We stop on our way home for a snooze — picking up a bag of the biggest, juiciest oranges we've ever seen. We watch a young man biking with a 16 foot length of steel U-channel balanced on his shoulder. He's holding it on the diagonal and the back bit manages to make contact with a few parked cars while we were watching. Thankfully our rental car was on the other side of the road. We saw donkeys pulling a cart filled to bursting with bags of cement and rebar so long that is was folded in half and ran from the donkey's ears to the ground behind the cart. It seems to me the beasts of burden and the women in this country are in a tight race for who hauls the most stuff. Back at the riad we play a few rounds of Asshole in the shade.

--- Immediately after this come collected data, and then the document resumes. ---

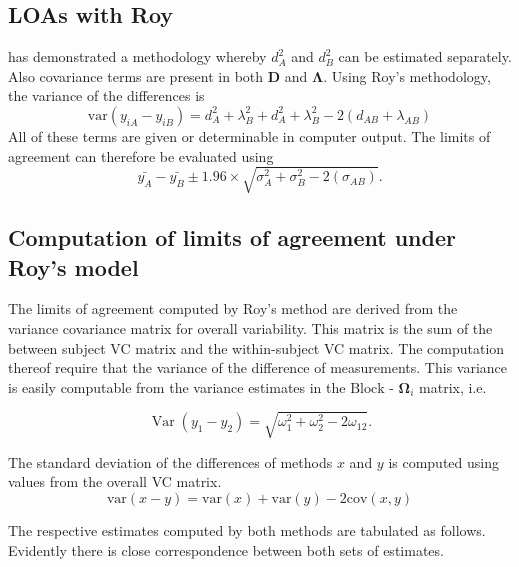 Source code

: \documentclass[12pt, a4paper]{report}
\theoremstyle{plain}
\theoremstyle{definition}
\theoremstyle{remark}
\begin{document}
		\subsection{LOAs with Roy}
		
			\citet{ARoy2009} has demonstrated a methodology whereby $d^2_{A}$ and $d^2_{B}$ can be estimated separately. Also covariance terms are present in both $\boldsymbol{D}$ and $\boldsymbol{\Lambda}$. Using Roy's methodology, the variance of the differences is
			\begin{equation}
			\mbox{var} (y_{iA}-y_{iB})= d^2_{A} + \lambda^2_{B} + d^2_{A} + \lambda^2_{B} - 2(d_{AB} + \lambda_{AB})
			\end{equation}
			All of these terms are given or determinable in computer output.
			The limits of agreement can therefore be evaluated using
			\begin{equation}
			\bar{y_{A}}-\bar{y_{B}} \pm 1.96 \times \sqrt{ \sigma^2_{A} + \sigma^2_{B}  - 2(\sigma_{AB})}.
			\end{equation}
\subsection{Computation of limits of agreement under Roy's model}
	The limits of agreement computed by Roy's method are derived from the variance covariance matrix for overall variability.
	This matrix is the sum of the between subject VC matrix and the within-subject VC matrix.
	The computation thereof require that the variance of the difference of measurements. This variance is easily computable from the  variance estimates in the ${\mbox{Block - }\boldsymbol \Omega_{i}}$ matrix, i.e.
	
	
	\[
	\operatorname{Var}(y_1 - y_2) = \sqrt{ \omega^2_1 + \omega^2_2 - 2\omega_{12}}.
	\]
	
	
	
	
	

	
	
	
	The standard deviation of the differences of methods $x$ and $y$ is computed using values from the overall VC matrix.
	\[
	\mbox{var}(x - y ) = \mbox{var} ( x )  + \mbox{var} ( y ) - 2\mbox{cov} ( x ,y )
	\]
	
	
	The respective estimates computed by both methods are tabulated as follows. Evidently there is close correspondence between both sets of estimates.
	
\end{document}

We head out to dinner, first having a long stroll around the outside of the city's ramparts, watching teenagers heading home from school and moms out with their kids. We have our meal in a touristy, but delicious, restaurant run by a 40sh woman who wouldn't look out of place in Outremont. The restaurant window, a long stretch of glass which wraps around the building on a busy corner is like watching a zoetrope of vignettes of bustling Taroudant street life.

When we step outside into the night, two young men come blasting up the road, racing their caleches up the very narrow street. One finally pulls up, very reluctantly capitulating and we soon hear why, as his clients, two elderly women looking very uncomfortable in the back, scold him loudly.